# Problem details
Aside from the pictures, the entries should be given again exactly.

# Rendered images with source text
◆ ◆ ◆ ◆ ◆ ◆ ◆
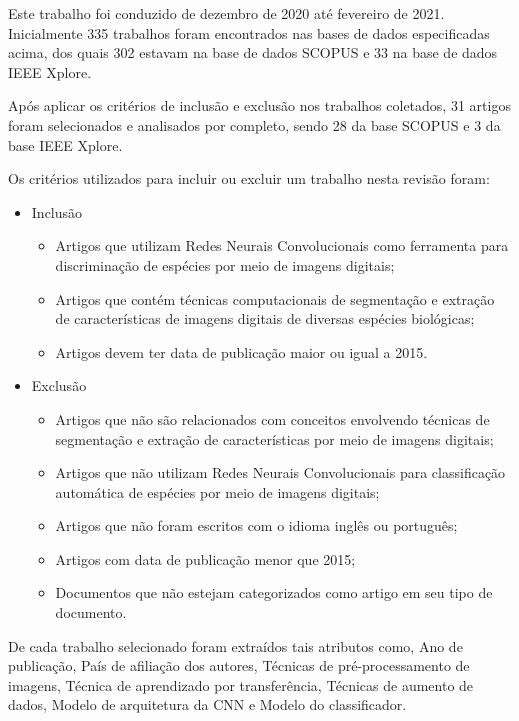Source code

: \documentclass[
	12pt,				%
	oneside,			%
	a4paper,			%
	english,			%
	brazil				%
	]{abntex2ppgsi}
\begin{document}
Este trabalho foi conduzido de dezembro de 2020 até fevereiro de 2021. Inicialmente 335 trabalhos foram encontrados nas bases de dados especificadas acima, dos quais 302 estavam na base de dados SCOPUS e 33 na base de dados IEEE Xplore.

Após aplicar os critérios de inclusão e exclusão nos trabalhos coletados, 31 artigos foram selecionados e analisados por completo, sendo 28 da base SCOPUS e 3 da base IEEE Xplore.

Os critérios utilizados para incluir ou excluir um trabalho nesta revisão foram:

\begin{itemize}
  \item Inclusão
    \begin{itemize}
        \item{Artigos que utilizam Redes Neurais Convolucionais como ferramenta para discriminação de espécies por meio de imagens digitais;}
        \item{Artigos que contém técnicas computacionais de segmentação e extração de características de imagens digitais de diversas espécies biológicas;}
        \item{Artigos devem ter data de publicação maior ou igual a 2015.}
    \end{itemize}
  \item Exclusão
    \begin{itemize}
        \item{Artigos que não são relacionados com conceitos envolvendo técnicas de segmentação e extração de características por meio de imagens digitais;}
        \item{Artigos que não utilizam Redes Neurais Convolucionais para classificação automática de espécies por meio de imagens digitais;}
        \item{Artigos que não foram escritos com o idioma inglês ou português;}
        \item{Artigos com data de publicação menor que 2015;}
        \item{Documentos que não estejam categorizados como artigo em seu tipo de documento.}
    \end{itemize}
\end{itemize}

De cada trabalho selecionado foram extraídos tais atributos como, Ano de publicação, País de afiliação dos autores, Técnicas de pré-processamento de imagens, Técnica de aprendizado por transferência, Técnicas de aumento de dados, Modelo de arquitetura da CNN e Modelo do classificador.
\end{document}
◆ ◆ ◆ ◆ ◆ ◆ ◆
# Task answer
Source code

: \documentclass[
	12pt,				%
	oneside,			%
	a4paper,			%
	english,			%
	brazil				%
	]{abntex2ppgsi}
\begin{document}
Este trabalho foi conduzido de dezembro de 2020 até fevereiro de 2021. Inicialmente 335 trabalhos foram encontrados nas bases de dados especificadas acima, dos quais 302 estavam na base de dados SCOPUS e 33 na base de dados IEEE Xplore.

Após aplicar os critérios de inclusão e exclusão nos trabalhos coletados, 31 artigos foram selecionados e analisados por completo, sendo 28 da base SCOPUS e 3 da base IEEE Xplore.

Os critérios utilizados para incluir ou excluir um trabalho nesta revisão foram:

\begin{itemize}
  \item Inclusão
    \begin{itemize}
        \item{Artigos que utilizam Redes Neurais Convolucionais como ferramenta para discriminação de espécies por meio de imagens digitais;}
        \item{Artigos que contém técnicas computacionais de segmentação e extração de características de imagens digitais de diversas espécies biológicas;}
        \item{Artigos devem ter data de publicação maior ou igual a 2015.}
    \end{itemize}
  \item Exclusão
    \begin{itemize}
        \item{Artigos que não são relacionados com conceitos envolvendo técnicas de segmentação e extração de características por meio de imagens digitais;}
        \item{Artigos que não utilizam Redes Neurais Convolucionais para classificação automática de espécies por meio de imagens digitais;}
        \item{Artigos que não foram escritos com o idioma inglês ou português;}
        \item{Artigos com data de publicação menor que 2015;}
        \item{Documentos que não estejam categorizados como artigo em seu tipo de documento.}
    \end{itemize}
\end{itemize}

De cada trabalho selecionado foram extraídos tais atributos como, Ano de publicação, País de afiliação dos autores, Técnicas de pré-processamento de imagens, Técnica de aprendizado por transferência, Técnicas de aumento de dados, Modelo de arquitetura da CNN e Modelo do classificador.
\end{document}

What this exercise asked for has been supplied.